-- Opening Marker --

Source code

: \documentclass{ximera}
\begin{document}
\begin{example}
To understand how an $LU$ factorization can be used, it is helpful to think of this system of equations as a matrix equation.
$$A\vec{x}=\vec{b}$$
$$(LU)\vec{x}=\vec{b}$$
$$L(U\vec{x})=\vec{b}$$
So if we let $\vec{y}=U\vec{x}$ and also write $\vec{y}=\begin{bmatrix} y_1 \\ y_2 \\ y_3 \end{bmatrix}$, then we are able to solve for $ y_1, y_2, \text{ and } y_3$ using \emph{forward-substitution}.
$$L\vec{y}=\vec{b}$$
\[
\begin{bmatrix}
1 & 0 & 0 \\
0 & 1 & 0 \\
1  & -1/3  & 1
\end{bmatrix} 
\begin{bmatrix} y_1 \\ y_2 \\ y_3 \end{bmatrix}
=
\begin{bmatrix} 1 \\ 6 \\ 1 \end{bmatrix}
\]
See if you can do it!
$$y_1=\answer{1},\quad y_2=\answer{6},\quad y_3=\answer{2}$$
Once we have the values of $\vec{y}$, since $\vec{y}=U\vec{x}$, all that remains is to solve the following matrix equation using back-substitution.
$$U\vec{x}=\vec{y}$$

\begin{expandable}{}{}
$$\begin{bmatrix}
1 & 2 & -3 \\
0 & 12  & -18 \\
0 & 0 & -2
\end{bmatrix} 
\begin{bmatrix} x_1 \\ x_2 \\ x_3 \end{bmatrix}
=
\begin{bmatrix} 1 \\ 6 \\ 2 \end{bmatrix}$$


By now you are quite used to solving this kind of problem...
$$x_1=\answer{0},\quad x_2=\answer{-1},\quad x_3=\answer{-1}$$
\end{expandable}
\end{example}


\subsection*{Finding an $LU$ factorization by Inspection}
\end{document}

-- Closing Marker --

▸ What the task requires:
Output every line from the records, exactly as written.

▸ Final answer:
Source code

: \documentclass{ximera}
\begin{document}
\begin{example}
To understand how an $LU$ factorization can be used, it is helpful to think of this system of equations as a matrix equation.
$$A\vec{x}=\vec{b}$$
$$(LU)\vec{x}=\vec{b}$$
$$L(U\vec{x})=\vec{b}$$
So if we let $\vec{y}=U\vec{x}$ and also write $\vec{y}=\begin{bmatrix} y_1 \\ y_2 \\ y_3 \end{bmatrix}$, then we are able to solve for $ y_1, y_2, \text{ and } y_3$ using \emph{forward-substitution}.
$$L\vec{y}=\vec{b}$$
\[
\begin{bmatrix}
1 & 0 & 0 \\
0 & 1 & 0 \\
1  & -1/3  & 1
\end{bmatrix} 
\begin{bmatrix} y_1 \\ y_2 \\ y_3 \end{bmatrix}
=
\begin{bmatrix} 1 \\ 6 \\ 1 \end{bmatrix}
\]
See if you can do it!
$$y_1=\answer{1},\quad y_2=\answer{6},\quad y_3=\answer{2}$$
Once we have the values of $\vec{y}$, since $\vec{y}=U\vec{x}$, all that remains is to solve the following matrix equation using back-substitution.
$$U\vec{x}=\vec{y}$$

\begin{expandable}{}{}
$$\begin{bmatrix}
1 & 2 & -3 \\
0 & 12  & -18 \\
0 & 0 & -2
\end{bmatrix} 
\begin{bmatrix} x_1 \\ x_2 \\ x_3 \end{bmatrix}
=
\begin{bmatrix} 1 \\ 6 \\ 2 \end{bmatrix}$$


By now you are quite used to solving this kind of problem...
$$x_1=\answer{0},\quad x_2=\answer{-1},\quad x_3=\answer{-1}$$
\end{expandable}
\end{example}


\subsection*{Finding an $LU$ factorization by Inspection}
\end{document}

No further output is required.